» Task prompt
The entries below are to be returned exactly. Include all of them.

» Extracted records
====================

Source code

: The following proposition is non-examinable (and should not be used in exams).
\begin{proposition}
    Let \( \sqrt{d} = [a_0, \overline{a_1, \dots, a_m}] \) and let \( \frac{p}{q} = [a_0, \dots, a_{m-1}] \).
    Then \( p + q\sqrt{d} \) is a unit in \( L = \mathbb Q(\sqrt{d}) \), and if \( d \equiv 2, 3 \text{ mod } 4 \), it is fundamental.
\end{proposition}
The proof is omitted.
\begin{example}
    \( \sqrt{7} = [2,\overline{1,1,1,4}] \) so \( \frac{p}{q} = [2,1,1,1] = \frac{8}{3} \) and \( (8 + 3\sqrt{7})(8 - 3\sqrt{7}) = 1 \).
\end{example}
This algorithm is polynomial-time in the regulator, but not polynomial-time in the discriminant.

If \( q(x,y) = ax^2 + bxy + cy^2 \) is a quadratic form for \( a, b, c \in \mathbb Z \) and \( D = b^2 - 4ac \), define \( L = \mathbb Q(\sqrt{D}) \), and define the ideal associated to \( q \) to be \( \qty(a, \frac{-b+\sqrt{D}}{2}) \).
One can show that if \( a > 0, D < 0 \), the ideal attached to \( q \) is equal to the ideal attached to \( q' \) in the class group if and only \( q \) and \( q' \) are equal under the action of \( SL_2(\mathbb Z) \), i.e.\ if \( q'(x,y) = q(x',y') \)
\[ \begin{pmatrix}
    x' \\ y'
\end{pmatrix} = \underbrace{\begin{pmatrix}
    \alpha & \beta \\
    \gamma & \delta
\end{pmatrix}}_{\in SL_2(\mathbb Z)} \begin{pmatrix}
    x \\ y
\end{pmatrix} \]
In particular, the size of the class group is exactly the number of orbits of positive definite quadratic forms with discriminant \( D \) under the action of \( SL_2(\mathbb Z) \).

====================

» Output of the task
Source code

: The following proposition is non-examinable (and should not be used in exams).
\begin{proposition}
    Let \( \sqrt{d} = [a_0, \overline{a_1, \dots, a_m}] \) and let \( \frac{p}{q} = [a_0, \dots, a_{m-1}] \).
    Then \( p + q\sqrt{d} \) is a unit in \( L = \mathbb Q(\sqrt{d}) \), and if \( d \equiv 2, 3 \text{ mod } 4 \), it is fundamental.
\end{proposition}
The proof is omitted.
\begin{example}
    \( \sqrt{7} = [2,\overline{1,1,1,4}] \) so \( \frac{p}{q} = [2,1,1,1] = \frac{8}{3} \) and \( (8 + 3\sqrt{7})(8 - 3\sqrt{7}) = 1 \).
\end{example}
This algorithm is polynomial-time in the regulator, but not polynomial-time in the discriminant.

If \( q(x,y) = ax^2 + bxy + cy^2 \) is a quadratic form for \( a, b, c \in \mathbb Z \) and \( D = b^2 - 4ac \), define \( L = \mathbb Q(\sqrt{D}) \), and define the ideal associated to \( q \) to be \( \qty(a, \frac{-b+\sqrt{D}}{2}) \).
One can show that if \( a > 0, D < 0 \), the ideal attached to \( q \) is equal to the ideal attached to \( q' \) in the class group if and only \( q \) and \( q' \) are equal under the action of \( SL_2(\mathbb Z) \), i.e.\ if \( q'(x,y) = q(x',y') \)
\[ \begin{pmatrix}
    x' \\ y'
\end{pmatrix} = \underbrace{\begin{pmatrix}
    \alpha & \beta \\
    \gamma & \delta
\end{pmatrix}}_{\in SL_2(\mathbb Z)} \begin{pmatrix}
    x \\ y
\end{pmatrix} \]
In particular, the size of the class group is exactly the number of orbits of positive definite quadratic forms with discriminant \( D \) under the action of \( SL_2(\mathbb Z) \).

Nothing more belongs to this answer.